TASK TO CARRY OUT: Only the lines from the start of the data through the one containing "above 3 components" belong in your answer; return them exactly.

TASK DATA:
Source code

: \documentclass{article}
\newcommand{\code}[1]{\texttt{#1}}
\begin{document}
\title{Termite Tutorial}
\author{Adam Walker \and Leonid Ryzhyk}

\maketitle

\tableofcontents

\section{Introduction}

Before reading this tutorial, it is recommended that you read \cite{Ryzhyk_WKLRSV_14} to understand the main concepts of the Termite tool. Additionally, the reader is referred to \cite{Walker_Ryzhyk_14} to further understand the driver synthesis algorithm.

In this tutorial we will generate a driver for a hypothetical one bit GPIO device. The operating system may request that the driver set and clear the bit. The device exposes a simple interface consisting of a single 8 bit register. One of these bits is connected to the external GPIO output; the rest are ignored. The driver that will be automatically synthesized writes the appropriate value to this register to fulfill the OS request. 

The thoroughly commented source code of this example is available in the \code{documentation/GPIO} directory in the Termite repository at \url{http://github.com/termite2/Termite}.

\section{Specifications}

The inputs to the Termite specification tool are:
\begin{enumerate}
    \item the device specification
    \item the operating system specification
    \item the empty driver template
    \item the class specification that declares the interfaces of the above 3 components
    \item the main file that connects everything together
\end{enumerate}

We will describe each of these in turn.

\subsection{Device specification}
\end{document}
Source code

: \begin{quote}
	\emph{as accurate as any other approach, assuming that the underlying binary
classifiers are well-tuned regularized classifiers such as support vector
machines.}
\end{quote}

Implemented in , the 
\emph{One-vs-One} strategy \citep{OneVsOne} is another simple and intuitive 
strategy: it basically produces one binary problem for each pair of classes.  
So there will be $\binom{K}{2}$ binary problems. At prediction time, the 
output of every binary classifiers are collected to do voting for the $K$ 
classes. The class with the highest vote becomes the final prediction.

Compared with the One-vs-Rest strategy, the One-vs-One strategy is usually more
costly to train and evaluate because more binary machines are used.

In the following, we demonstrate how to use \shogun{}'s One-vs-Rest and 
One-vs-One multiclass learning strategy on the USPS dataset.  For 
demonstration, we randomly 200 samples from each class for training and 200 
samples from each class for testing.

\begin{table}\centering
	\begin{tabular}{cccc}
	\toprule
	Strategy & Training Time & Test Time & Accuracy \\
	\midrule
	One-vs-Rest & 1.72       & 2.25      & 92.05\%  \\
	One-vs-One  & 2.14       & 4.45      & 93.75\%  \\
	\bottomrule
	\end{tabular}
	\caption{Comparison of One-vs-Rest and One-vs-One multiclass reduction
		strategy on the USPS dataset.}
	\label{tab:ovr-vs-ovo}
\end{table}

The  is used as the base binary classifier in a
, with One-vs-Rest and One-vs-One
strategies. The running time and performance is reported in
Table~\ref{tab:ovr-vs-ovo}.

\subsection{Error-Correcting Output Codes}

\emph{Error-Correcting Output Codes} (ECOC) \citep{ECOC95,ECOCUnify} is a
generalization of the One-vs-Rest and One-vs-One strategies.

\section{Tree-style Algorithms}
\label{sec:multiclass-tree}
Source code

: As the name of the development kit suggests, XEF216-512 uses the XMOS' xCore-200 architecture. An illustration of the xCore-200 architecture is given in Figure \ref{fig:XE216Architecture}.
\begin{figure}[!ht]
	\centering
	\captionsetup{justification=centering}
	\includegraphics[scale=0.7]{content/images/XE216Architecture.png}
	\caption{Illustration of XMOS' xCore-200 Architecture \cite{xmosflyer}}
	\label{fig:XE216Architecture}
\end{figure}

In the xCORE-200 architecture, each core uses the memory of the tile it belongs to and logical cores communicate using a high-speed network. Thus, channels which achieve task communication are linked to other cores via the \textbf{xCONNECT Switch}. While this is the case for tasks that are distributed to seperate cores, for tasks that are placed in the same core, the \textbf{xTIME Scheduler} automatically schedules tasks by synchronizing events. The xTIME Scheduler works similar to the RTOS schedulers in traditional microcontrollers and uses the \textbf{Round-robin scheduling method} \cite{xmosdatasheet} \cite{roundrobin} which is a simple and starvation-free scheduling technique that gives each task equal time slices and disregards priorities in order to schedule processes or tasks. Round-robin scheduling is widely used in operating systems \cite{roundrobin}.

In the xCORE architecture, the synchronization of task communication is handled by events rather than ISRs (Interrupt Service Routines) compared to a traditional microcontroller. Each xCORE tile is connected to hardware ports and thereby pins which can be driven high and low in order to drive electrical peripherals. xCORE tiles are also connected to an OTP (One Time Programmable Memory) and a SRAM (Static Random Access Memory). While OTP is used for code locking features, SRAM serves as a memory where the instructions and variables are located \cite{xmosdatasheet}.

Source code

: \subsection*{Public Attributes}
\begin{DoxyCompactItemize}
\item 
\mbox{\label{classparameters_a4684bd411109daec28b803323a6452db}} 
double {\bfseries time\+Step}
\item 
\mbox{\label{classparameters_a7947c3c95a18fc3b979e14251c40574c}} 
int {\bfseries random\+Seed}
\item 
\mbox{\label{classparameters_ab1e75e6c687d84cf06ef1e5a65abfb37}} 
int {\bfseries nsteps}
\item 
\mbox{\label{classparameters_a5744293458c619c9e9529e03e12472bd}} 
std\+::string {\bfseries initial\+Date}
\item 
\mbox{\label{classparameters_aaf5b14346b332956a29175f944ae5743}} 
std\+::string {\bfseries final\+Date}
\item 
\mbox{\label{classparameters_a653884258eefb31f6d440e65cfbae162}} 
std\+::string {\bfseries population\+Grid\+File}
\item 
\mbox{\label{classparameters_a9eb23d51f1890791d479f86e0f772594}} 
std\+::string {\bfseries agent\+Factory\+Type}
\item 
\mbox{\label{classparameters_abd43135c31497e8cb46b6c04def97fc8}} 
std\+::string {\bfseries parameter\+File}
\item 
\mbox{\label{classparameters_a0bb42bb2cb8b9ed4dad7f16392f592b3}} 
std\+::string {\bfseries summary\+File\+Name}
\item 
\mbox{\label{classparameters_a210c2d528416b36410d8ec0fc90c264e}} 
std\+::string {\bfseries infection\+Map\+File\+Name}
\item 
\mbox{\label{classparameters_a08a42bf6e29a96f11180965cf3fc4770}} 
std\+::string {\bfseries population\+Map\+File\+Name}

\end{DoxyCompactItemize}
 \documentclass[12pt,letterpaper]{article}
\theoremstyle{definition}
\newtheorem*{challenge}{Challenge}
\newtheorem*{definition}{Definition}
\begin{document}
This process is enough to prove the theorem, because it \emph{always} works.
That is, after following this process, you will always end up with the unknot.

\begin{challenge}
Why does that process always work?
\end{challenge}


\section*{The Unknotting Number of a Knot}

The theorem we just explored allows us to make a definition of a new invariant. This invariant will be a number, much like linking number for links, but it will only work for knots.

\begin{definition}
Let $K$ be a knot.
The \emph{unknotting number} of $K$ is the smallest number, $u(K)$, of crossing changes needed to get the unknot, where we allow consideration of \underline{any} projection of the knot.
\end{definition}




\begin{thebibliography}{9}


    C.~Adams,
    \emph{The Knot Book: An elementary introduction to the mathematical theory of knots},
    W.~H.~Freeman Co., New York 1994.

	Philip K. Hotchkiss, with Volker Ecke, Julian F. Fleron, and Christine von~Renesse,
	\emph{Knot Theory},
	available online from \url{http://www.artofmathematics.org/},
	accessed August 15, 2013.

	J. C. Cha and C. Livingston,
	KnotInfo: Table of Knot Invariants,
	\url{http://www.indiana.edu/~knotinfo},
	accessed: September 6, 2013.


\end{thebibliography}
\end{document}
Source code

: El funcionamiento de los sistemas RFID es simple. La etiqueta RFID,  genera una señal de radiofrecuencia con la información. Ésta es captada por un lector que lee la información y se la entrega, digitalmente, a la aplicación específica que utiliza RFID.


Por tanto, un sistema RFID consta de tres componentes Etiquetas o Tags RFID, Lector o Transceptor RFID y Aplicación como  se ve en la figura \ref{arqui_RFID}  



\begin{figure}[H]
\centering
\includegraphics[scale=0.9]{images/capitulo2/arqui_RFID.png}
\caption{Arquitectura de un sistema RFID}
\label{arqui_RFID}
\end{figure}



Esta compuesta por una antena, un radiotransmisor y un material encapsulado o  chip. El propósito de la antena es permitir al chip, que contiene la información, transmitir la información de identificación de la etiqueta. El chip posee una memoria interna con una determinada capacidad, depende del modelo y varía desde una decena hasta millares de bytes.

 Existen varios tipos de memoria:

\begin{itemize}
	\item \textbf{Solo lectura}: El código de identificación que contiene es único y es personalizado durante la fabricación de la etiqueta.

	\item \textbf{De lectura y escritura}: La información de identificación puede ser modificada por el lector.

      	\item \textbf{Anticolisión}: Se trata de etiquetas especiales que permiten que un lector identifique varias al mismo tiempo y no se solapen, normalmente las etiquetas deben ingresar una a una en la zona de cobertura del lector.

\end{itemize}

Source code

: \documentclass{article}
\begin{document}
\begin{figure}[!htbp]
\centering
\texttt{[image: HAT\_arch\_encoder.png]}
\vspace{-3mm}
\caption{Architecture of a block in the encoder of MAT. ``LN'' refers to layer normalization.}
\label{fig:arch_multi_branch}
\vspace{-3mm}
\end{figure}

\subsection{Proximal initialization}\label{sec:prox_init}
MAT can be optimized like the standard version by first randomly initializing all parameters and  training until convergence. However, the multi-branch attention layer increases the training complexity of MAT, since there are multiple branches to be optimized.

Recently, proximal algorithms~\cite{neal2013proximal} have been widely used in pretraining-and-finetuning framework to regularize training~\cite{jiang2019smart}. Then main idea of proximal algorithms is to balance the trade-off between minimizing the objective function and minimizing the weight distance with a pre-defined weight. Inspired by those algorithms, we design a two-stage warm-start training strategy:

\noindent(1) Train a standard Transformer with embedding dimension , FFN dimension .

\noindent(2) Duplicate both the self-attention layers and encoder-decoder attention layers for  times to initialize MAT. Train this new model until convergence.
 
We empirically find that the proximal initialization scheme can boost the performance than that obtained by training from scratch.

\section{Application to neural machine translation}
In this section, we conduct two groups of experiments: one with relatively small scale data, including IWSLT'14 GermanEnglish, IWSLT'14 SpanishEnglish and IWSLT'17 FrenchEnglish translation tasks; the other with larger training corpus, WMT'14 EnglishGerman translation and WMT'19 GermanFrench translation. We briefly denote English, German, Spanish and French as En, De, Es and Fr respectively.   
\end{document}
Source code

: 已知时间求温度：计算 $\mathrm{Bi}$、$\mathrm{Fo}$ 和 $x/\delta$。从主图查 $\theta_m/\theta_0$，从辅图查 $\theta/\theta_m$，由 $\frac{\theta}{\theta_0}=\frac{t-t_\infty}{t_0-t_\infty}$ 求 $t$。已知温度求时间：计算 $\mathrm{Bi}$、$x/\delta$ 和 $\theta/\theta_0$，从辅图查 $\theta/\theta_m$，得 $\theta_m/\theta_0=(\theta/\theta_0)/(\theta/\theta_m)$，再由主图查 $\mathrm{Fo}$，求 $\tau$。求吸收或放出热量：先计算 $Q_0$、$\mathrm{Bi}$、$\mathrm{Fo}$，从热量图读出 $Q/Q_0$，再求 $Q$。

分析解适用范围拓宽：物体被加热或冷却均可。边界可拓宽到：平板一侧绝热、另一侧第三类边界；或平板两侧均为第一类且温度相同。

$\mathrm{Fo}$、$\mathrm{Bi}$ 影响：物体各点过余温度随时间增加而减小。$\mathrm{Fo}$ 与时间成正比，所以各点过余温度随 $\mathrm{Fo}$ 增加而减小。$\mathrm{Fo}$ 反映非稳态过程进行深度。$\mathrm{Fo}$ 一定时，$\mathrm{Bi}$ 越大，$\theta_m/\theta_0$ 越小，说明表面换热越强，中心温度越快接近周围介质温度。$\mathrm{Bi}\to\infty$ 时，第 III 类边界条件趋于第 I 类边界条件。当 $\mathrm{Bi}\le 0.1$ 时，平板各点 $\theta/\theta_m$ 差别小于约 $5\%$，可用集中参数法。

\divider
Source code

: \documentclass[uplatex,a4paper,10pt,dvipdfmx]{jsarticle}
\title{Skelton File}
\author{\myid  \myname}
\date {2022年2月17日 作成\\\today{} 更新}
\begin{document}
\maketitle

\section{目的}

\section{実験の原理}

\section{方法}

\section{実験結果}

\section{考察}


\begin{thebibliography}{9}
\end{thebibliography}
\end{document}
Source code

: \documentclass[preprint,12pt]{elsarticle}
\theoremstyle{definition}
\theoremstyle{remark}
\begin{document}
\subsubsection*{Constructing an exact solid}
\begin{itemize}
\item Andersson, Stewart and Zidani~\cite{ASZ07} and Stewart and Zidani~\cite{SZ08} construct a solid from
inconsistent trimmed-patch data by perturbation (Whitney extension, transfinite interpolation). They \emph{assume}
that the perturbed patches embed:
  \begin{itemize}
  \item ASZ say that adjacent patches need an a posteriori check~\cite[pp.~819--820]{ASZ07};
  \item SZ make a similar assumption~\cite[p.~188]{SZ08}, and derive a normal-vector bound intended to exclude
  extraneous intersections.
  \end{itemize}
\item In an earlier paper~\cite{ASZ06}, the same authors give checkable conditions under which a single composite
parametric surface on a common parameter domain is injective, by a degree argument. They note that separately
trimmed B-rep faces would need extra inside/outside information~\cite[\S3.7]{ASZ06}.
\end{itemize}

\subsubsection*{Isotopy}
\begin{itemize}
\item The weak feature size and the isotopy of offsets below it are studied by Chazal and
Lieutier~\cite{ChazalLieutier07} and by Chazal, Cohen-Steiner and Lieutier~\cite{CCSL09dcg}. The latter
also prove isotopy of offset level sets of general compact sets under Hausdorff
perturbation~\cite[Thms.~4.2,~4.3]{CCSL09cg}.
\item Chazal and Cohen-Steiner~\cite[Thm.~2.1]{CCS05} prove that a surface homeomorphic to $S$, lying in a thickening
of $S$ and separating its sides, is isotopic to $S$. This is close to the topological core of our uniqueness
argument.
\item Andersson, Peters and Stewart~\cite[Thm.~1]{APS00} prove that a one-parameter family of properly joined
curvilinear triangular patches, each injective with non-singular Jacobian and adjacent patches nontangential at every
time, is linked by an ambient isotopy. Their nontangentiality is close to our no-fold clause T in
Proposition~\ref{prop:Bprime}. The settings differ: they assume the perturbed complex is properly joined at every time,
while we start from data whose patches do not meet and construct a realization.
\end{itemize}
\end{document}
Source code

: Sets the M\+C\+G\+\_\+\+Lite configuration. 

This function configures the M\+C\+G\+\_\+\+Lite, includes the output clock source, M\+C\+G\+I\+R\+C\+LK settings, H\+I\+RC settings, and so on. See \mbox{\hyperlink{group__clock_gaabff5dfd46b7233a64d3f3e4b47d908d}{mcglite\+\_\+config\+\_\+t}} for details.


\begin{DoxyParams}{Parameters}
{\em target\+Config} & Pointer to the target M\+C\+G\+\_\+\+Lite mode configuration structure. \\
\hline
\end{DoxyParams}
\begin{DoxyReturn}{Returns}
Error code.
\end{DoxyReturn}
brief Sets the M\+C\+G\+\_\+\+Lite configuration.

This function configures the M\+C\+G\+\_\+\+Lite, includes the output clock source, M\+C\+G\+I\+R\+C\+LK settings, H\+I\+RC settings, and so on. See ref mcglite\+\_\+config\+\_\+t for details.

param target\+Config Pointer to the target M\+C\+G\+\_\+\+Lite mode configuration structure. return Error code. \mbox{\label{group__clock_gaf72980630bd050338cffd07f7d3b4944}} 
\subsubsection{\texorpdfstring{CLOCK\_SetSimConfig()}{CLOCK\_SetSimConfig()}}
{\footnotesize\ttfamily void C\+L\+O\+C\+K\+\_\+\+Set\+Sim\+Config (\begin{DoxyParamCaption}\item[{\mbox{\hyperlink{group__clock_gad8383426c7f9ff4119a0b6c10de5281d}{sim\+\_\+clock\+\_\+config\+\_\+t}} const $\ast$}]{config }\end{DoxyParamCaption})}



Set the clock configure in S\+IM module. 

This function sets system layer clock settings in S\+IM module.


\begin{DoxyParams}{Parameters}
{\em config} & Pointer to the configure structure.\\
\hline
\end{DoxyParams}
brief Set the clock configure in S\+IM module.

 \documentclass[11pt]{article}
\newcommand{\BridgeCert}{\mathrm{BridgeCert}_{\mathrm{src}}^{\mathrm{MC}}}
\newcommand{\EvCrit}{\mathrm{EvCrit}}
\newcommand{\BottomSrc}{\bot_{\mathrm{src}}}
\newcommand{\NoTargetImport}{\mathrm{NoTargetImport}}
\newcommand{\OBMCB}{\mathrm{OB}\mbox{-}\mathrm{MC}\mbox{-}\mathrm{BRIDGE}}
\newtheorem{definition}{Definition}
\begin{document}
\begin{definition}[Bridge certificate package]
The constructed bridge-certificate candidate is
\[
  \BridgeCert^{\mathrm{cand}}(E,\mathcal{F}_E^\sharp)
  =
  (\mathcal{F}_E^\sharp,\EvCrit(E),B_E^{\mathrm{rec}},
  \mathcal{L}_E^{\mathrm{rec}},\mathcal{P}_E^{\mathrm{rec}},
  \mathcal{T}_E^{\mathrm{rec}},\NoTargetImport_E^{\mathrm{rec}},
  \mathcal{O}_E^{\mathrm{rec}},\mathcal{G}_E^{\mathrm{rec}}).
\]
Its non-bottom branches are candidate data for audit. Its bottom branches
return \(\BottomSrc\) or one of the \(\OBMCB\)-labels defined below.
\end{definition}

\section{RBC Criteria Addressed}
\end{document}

ANSWER AREA:
Source code

: \documentclass{article}
\newcommand{\code}[1]{\texttt{#1}}
\begin{document}
\title{Termite Tutorial}
\author{Adam Walker \and Leonid Ryzhyk}

\maketitle

\tableofcontents

\section{Introduction}

Before reading this tutorial, it is recommended that you read \cite{Ryzhyk_WKLRSV_14} to understand the main concepts of the Termite tool. Additionally, the reader is referred to \cite{Walker_Ryzhyk_14} to further understand the driver synthesis algorithm.

In this tutorial we will generate a driver for a hypothetical one bit GPIO device. The operating system may request that the driver set and clear the bit. The device exposes a simple interface consisting of a single 8 bit register. One of these bits is connected to the external GPIO output; the rest are ignored. The driver that will be automatically synthesized writes the appropriate value to this register to fulfill the OS request. 

The thoroughly commented source code of this example is available in the \code{documentation/GPIO} directory in the Termite repository at \url{http://github.com/termite2/Termite}.

\section{Specifications}

The inputs to the Termite specification tool are:
\begin{enumerate}
    \item the device specification
    \item the operating system specification
    \item the empty driver template
    \item the class specification that declares the interfaces of the above 3 components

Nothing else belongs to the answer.